Draw out every line with the word "dyad" from the listing below.

-=-=-=-=-

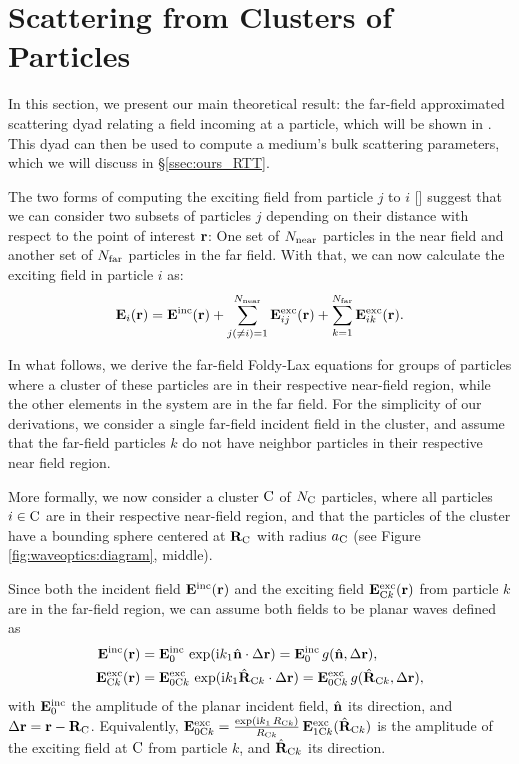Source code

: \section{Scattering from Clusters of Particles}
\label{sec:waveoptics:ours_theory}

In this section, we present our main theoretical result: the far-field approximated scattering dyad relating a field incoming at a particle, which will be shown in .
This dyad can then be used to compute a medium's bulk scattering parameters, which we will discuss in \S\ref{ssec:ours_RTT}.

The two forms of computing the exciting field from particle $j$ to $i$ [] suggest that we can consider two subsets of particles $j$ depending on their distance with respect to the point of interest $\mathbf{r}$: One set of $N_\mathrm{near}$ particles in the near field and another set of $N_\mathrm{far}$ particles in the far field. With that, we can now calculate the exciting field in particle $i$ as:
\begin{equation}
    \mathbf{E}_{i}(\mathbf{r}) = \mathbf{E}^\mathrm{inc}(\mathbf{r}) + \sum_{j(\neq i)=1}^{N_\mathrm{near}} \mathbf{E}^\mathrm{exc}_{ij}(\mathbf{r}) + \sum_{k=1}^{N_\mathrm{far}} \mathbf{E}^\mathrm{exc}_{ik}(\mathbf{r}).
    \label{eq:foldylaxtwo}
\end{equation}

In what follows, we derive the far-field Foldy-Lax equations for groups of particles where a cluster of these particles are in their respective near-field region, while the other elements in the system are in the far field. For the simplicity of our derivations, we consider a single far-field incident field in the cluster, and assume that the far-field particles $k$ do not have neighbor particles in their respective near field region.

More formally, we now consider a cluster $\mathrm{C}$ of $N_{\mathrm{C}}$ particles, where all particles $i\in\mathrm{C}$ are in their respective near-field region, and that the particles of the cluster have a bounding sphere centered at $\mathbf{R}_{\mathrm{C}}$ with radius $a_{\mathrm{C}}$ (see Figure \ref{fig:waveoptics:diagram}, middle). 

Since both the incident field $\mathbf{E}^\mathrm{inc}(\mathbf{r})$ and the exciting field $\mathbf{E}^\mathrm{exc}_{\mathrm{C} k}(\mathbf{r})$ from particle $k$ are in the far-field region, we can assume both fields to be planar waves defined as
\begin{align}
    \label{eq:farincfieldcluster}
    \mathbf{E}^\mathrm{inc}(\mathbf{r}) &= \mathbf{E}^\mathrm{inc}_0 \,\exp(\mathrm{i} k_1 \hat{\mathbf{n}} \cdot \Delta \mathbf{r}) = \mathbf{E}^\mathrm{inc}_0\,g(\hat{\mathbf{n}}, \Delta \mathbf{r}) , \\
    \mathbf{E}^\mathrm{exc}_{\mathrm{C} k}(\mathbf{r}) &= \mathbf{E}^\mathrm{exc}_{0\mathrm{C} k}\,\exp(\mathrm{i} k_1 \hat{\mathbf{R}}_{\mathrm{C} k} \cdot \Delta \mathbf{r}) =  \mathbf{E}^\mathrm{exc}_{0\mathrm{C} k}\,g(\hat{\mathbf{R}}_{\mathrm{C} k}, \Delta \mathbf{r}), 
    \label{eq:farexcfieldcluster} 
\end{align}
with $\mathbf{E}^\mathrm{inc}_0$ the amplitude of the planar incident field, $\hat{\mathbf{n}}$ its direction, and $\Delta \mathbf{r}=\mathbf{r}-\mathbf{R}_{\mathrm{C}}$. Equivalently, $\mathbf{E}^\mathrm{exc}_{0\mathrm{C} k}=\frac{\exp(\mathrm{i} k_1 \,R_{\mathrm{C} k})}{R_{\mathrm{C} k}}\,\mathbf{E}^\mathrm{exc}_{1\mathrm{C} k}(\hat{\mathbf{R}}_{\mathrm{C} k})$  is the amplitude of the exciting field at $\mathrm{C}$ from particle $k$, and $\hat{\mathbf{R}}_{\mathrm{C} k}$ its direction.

-=-=-=-=-

**Solution for this exercise**:
In this section, we present our main theoretical result: the far-field approximated scattering dyad relating a field incoming at a particle, which will be shown in .
This dyad can then be used to compute a medium's bulk scattering parameters, which we will discuss in \S\ref{ssec:ours_RTT}.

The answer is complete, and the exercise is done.